In January 1973, Richard Nixon had just been inaugurated after winning re-election in a historic landslide. He enjoyed an almost 70 percent approval rating. But by April 1973, his presidency had fallen apart as the Watergate scandal metastasized into what White House counsel John Dean called “a full-blown cancer.” King Richard is the intimate, utterly absorbing narrative of the tension-packed hundred days when the Watergate conspiracy unraveled as the burglars and their handlers turned on one another, exposing the crimes of a vengeful president.

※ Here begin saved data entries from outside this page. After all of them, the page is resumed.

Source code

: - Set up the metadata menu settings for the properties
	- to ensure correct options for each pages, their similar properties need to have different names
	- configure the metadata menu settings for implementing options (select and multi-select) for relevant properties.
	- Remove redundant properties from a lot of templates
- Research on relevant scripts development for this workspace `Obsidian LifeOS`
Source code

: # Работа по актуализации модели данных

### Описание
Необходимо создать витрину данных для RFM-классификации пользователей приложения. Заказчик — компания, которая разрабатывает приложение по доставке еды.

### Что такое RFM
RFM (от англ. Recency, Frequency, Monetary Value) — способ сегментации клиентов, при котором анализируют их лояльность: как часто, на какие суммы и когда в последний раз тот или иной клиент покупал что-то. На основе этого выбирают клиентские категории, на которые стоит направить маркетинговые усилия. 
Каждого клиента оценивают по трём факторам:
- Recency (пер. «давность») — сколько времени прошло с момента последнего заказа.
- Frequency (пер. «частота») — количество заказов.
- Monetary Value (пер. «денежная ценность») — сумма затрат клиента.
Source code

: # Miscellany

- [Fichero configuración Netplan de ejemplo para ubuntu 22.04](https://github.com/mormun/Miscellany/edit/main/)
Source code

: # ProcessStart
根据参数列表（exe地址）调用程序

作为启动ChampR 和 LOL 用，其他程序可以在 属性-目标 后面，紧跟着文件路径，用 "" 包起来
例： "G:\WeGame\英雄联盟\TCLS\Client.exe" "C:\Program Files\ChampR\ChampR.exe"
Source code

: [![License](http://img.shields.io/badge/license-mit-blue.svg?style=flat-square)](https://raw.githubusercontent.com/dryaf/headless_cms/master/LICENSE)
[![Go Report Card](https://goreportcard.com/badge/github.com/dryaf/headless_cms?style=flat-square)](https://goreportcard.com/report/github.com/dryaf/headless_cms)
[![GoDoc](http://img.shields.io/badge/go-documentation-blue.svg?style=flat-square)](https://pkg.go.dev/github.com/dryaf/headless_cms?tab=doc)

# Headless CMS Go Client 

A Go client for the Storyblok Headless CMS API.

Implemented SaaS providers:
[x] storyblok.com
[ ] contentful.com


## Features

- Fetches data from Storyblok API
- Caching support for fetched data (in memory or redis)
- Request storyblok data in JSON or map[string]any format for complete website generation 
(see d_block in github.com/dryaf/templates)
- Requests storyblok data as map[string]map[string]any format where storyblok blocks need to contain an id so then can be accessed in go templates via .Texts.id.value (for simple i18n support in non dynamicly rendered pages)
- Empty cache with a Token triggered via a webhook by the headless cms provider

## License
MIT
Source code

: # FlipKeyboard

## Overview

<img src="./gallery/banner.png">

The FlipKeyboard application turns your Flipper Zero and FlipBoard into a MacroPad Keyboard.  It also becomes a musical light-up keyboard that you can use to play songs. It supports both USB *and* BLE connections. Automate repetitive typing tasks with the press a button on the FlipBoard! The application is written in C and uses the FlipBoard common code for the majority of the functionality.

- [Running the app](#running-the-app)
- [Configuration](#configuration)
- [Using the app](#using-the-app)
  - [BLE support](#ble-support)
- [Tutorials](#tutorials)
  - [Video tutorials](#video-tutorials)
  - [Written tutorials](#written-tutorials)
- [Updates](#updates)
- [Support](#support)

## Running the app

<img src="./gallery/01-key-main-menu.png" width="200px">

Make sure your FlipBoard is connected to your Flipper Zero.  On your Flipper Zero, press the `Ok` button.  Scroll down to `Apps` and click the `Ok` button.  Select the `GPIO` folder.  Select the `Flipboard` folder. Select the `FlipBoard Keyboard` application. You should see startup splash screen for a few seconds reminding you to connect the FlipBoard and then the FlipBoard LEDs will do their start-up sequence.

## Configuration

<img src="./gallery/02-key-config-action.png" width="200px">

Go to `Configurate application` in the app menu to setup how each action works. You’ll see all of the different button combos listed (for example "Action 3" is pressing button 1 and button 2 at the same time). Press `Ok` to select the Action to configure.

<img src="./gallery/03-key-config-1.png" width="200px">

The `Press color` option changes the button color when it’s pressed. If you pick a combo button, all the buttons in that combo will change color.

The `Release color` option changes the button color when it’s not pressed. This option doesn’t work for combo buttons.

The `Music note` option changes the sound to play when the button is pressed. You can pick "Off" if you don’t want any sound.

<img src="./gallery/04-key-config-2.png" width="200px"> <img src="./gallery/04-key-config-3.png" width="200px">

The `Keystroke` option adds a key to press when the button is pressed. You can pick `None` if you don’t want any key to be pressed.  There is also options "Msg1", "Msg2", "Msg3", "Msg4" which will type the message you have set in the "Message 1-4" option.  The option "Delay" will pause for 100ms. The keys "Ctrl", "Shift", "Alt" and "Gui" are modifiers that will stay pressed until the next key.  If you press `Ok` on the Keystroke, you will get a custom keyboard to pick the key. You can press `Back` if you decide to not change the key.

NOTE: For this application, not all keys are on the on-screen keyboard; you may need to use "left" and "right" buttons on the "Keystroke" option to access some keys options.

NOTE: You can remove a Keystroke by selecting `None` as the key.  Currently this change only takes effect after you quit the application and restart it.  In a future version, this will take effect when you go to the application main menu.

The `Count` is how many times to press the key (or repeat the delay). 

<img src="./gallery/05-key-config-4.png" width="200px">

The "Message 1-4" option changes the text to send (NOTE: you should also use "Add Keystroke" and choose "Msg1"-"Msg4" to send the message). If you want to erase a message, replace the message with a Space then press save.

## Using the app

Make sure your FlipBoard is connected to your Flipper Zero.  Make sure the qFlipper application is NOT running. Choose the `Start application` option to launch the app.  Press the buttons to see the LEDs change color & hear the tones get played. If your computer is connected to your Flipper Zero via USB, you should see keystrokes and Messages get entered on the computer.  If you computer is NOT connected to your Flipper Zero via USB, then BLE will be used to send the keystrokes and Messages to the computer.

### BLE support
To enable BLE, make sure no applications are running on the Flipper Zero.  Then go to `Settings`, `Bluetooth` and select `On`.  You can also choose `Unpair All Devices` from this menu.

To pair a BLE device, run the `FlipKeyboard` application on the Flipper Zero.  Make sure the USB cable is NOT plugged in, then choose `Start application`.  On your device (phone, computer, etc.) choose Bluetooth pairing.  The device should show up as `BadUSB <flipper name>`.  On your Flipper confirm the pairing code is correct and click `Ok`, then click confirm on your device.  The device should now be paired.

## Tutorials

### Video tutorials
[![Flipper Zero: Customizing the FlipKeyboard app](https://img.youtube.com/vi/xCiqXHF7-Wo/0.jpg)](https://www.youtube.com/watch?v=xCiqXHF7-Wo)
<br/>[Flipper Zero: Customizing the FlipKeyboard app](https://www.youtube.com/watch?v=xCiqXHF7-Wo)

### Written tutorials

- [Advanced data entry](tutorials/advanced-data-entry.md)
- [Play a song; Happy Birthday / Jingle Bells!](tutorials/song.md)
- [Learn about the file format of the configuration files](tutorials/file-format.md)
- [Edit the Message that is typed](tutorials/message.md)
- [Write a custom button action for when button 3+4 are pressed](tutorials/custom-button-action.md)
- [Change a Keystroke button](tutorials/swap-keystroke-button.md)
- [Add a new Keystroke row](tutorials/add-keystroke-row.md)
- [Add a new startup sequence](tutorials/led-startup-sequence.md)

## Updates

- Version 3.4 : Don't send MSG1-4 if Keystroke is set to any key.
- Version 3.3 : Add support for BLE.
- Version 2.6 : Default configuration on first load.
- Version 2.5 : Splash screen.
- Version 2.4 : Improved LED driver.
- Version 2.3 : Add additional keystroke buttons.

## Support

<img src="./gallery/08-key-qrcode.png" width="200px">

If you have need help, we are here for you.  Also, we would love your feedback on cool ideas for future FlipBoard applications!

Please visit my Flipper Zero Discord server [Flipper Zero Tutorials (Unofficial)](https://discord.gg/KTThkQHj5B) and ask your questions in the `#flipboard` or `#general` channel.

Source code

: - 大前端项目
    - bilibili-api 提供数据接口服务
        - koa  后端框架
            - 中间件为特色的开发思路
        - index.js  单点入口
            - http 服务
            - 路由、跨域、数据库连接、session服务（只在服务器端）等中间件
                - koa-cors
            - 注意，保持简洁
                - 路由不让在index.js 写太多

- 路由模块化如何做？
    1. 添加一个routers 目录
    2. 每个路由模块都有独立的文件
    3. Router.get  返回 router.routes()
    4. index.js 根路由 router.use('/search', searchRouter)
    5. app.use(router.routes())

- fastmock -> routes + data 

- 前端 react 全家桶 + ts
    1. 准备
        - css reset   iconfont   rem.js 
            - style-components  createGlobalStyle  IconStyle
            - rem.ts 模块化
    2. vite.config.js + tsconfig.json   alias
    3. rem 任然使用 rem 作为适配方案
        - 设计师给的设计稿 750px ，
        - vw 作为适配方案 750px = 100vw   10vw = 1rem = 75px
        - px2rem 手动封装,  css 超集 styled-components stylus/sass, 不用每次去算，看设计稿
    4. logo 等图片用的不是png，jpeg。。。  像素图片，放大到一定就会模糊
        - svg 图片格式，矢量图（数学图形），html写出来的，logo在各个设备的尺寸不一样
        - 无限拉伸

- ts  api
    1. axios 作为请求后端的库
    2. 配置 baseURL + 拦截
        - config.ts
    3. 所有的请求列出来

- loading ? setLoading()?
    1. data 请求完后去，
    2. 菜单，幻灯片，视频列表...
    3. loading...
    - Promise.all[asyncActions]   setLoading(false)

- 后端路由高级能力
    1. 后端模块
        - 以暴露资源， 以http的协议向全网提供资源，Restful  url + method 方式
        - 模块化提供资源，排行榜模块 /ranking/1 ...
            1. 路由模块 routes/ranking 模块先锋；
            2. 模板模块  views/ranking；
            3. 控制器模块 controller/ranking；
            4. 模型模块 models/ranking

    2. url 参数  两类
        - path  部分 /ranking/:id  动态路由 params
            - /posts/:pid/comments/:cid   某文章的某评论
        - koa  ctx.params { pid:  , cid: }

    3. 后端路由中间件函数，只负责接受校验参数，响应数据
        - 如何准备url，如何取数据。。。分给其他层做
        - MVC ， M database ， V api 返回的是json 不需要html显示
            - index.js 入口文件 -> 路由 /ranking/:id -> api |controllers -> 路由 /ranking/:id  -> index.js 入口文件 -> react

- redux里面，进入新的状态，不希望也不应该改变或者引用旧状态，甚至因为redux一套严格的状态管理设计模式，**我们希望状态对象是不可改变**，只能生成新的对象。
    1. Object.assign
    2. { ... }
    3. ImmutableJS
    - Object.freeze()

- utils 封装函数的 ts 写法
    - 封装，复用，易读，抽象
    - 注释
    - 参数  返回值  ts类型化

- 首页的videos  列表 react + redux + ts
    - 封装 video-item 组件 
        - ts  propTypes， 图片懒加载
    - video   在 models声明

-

Drawing on thousands of hours of newly-released taped recordings, Michael Dobbs takes us into the heart of the conspiracy, recreating these traumatic events in cinematic detail. He captures the growing paranoia of the principal players and their desperate attempts to deflect blame as the noose tightens around them. We eavesdrop on Nixon plotting with his aides, raging at his enemies, while also finding time for affectionate moments with his family. The result is an unprecedentedly vivid, close-up portrait of a president facing his greatest crisis.
Central to the spellbinding drama is the tortured personality of Nixon himself, a man whose strengths, particularly his determination to win at all costs, become his fatal flaws. Rising from poverty to become the most powerful man in the world, he commits terrible errors of judgment that lead to his public disgrace. He makes himself—and then destroys himself.
Structured like a classical tragedy with a uniquely American twist, King Richard is an epic, deeply human story of ambition, power, and betrayal.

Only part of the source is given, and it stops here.